## Goal of the exercise
The data below should be copied over with complete accuracy.

++++++++++++++++++++

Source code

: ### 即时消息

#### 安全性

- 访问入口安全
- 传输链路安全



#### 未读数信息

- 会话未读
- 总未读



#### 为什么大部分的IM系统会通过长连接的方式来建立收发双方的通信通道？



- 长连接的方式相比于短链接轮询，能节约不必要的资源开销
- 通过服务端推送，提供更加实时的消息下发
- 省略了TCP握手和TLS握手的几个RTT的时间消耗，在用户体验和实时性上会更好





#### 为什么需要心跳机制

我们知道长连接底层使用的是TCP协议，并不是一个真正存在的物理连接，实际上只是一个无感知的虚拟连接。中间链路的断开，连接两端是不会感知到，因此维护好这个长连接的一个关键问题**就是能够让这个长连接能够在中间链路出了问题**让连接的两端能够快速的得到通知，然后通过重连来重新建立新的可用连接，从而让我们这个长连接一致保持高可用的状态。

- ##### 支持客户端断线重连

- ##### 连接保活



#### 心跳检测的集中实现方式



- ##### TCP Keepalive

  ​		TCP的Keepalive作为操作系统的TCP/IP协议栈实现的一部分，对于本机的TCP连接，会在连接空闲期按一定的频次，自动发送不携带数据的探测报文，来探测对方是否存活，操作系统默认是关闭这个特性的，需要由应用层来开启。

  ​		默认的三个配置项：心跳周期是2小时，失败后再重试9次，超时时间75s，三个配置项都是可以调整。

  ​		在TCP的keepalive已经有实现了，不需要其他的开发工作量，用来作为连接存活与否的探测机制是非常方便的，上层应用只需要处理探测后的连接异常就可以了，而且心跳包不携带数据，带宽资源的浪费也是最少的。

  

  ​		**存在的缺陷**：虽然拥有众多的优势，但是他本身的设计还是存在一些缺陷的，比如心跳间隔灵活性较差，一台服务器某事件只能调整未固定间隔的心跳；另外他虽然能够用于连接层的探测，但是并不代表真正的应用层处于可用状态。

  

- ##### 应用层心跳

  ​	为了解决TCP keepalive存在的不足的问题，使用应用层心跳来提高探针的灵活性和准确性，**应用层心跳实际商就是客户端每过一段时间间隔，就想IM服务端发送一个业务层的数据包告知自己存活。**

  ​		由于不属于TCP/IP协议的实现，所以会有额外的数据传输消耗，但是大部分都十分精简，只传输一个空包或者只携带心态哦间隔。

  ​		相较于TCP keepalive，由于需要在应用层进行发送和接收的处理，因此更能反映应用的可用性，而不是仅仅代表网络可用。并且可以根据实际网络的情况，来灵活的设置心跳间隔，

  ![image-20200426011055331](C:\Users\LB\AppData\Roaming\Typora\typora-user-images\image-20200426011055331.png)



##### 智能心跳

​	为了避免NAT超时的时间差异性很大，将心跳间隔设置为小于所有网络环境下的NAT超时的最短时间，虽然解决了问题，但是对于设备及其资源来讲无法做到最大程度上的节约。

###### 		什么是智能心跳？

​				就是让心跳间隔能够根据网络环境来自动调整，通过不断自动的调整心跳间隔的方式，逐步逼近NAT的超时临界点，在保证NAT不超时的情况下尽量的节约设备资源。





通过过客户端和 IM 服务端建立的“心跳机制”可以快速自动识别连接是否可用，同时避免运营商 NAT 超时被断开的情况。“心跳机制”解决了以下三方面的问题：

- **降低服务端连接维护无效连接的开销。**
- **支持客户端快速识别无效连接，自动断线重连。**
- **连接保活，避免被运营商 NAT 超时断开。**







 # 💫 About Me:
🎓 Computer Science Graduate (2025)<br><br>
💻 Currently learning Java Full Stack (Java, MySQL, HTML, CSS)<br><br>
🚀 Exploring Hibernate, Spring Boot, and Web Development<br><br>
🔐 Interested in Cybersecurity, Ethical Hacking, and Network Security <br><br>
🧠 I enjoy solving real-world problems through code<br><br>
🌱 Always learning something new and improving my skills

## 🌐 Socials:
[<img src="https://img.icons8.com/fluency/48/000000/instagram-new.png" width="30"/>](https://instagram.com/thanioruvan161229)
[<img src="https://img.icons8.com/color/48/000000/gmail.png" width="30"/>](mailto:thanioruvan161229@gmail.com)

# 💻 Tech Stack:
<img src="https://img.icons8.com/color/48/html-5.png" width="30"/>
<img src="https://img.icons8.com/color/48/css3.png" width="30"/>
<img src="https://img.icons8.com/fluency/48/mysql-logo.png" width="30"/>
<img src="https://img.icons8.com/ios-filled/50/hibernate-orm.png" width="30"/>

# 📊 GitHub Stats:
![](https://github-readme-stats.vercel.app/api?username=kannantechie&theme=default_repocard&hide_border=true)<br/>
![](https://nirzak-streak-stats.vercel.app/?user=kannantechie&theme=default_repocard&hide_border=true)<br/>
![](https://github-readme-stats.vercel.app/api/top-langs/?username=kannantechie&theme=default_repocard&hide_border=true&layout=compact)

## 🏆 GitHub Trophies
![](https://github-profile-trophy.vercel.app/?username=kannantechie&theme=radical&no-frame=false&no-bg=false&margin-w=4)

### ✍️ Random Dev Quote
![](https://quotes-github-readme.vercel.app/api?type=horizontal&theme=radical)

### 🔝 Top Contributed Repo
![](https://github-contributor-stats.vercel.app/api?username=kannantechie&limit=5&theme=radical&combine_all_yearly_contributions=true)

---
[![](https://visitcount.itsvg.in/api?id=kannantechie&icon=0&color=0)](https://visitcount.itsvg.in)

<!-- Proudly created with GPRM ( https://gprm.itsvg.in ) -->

++++++++++++++++++++

## Exercise solution
Source code

: ### 即时消息

#### 安全性

- 访问入口安全
- 传输链路安全



#### 未读数信息

- 会话未读
- 总未读



#### 为什么大部分的IM系统会通过长连接的方式来建立收发双方的通信通道？



- 长连接的方式相比于短链接轮询，能节约不必要的资源开销
- 通过服务端推送，提供更加实时的消息下发
- 省略了TCP握手和TLS握手的几个RTT的时间消耗，在用户体验和实时性上会更好





#### 为什么需要心跳机制

我们知道长连接底层使用的是TCP协议，并不是一个真正存在的物理连接，实际上只是一个无感知的虚拟连接。中间链路的断开，连接两端是不会感知到，因此维护好这个长连接的一个关键问题**就是能够让这个长连接能够在中间链路出了问题**让连接的两端能够快速的得到通知，然后通过重连来重新建立新的可用连接，从而让我们这个长连接一致保持高可用的状态。

- ##### 支持客户端断线重连

- ##### 连接保活



#### 心跳检测的集中实现方式



- ##### TCP Keepalive

  ​		TCP的Keepalive作为操作系统的TCP/IP协议栈实现的一部分，对于本机的TCP连接，会在连接空闲期按一定的频次，自动发送不携带数据的探测报文，来探测对方是否存活，操作系统默认是关闭这个特性的，需要由应用层来开启。

  ​		默认的三个配置项：心跳周期是2小时，失败后再重试9次，超时时间75s，三个配置项都是可以调整。

  ​		在TCP的keepalive已经有实现了，不需要其他的开发工作量，用来作为连接存活与否的探测机制是非常方便的，上层应用只需要处理探测后的连接异常就可以了，而且心跳包不携带数据，带宽资源的浪费也是最少的。

  

  ​		**存在的缺陷**：虽然拥有众多的优势，但是他本身的设计还是存在一些缺陷的，比如心跳间隔灵活性较差，一台服务器某事件只能调整未固定间隔的心跳；另外他虽然能够用于连接层的探测，但是并不代表真正的应用层处于可用状态。

  

- ##### 应用层心跳

  ​	为了解决TCP keepalive存在的不足的问题，使用应用层心跳来提高探针的灵活性和准确性，**应用层心跳实际商就是客户端每过一段时间间隔，就想IM服务端发送一个业务层的数据包告知自己存活。**

  ​		由于不属于TCP/IP协议的实现，所以会有额外的数据传输消耗，但是大部分都十分精简，只传输一个空包或者只携带心态哦间隔。

  ​		相较于TCP keepalive，由于需要在应用层进行发送和接收的处理，因此更能反映应用的可用性，而不是仅仅代表网络可用。并且可以根据实际网络的情况，来灵活的设置心跳间隔，

  ![image-20200426011055331](C:\Users\LB\AppData\Roaming\Typora\typora-user-images\image-20200426011055331.png)



##### 智能心跳

​	为了避免NAT超时的时间差异性很大，将心跳间隔设置为小于所有网络环境下的NAT超时的最短时间，虽然解决了问题，但是对于设备及其资源来讲无法做到最大程度上的节约。

###### 		什么是智能心跳？

​				就是让心跳间隔能够根据网络环境来自动调整，通过不断自动的调整心跳间隔的方式，逐步逼近NAT的超时临界点，在保证NAT不超时的情况下尽量的节约设备资源。





通过过客户端和 IM 服务端建立的“心跳机制”可以快速自动识别连接是否可用，同时避免运营商 NAT 超时被断开的情况。“心跳机制”解决了以下三方面的问题：

- **降低服务端连接维护无效连接的开销。**
- **支持客户端快速识别无效连接，自动断线重连。**
- **连接保活，避免被运营商 NAT 超时断开。**







 # 💫 About Me:
🎓 Computer Science Graduate (2025)<br><br>
💻 Currently learning Java Full Stack (Java, MySQL, HTML, CSS)<br><br>
🚀 Exploring Hibernate, Spring Boot, and Web Development<br><br>
🔐 Interested in Cybersecurity, Ethical Hacking, and Network Security <br><br>
🧠 I enjoy solving real-world problems through code<br><br>
🌱 Always learning something new and improving my skills

## 🌐 Socials:
[<img src="https://img.icons8.com/fluency/48/000000/instagram-new.png" width="30"/>](https://instagram.com/thanioruvan161229)
[<img src="https://img.icons8.com/color/48/000000/gmail.png" width="30"/>](mailto:thanioruvan161229@gmail.com)

# 💻 Tech Stack:
<img src="https://img.icons8.com/color/48/html-5.png" width="30"/>
<img src="https://img.icons8.com/color/48/css3.png" width="30"/>
<img src="https://img.icons8.com/fluency/48/mysql-logo.png" width="30"/>
<img src="https://img.icons8.com/ios-filled/50/hibernate-orm.png" width="30"/>

# 📊 GitHub Stats:
![](https://github-readme-stats.vercel.app/api?username=kannantechie&theme=default_repocard&hide_border=true)<br/>
![](https://nirzak-streak-stats.vercel.app/?user=kannantechie&theme=default_repocard&hide_border=true)<br/>
![](https://github-readme-stats.vercel.app/api/top-langs/?username=kannantechie&theme=default_repocard&hide_border=true&layout=compact)

## 🏆 GitHub Trophies
![](https://github-profile-trophy.vercel.app/?username=kannantechie&theme=radical&no-frame=false&no-bg=false&margin-w=4)

### ✍️ Random Dev Quote
![](https://quotes-github-readme.vercel.app/api?type=horizontal&theme=radical)

### 🔝 Top Contributed Repo
![](https://github-contributor-stats.vercel.app/api?username=kannantechie&limit=5&theme=radical&combine_all_yearly_contributions=true)

---
[![](https://visitcount.itsvg.in/api?id=kannantechie&icon=0&color=0)](https://visitcount.itsvg.in)

<!-- Proudly created with GPRM ( https://gprm.itsvg.in ) -->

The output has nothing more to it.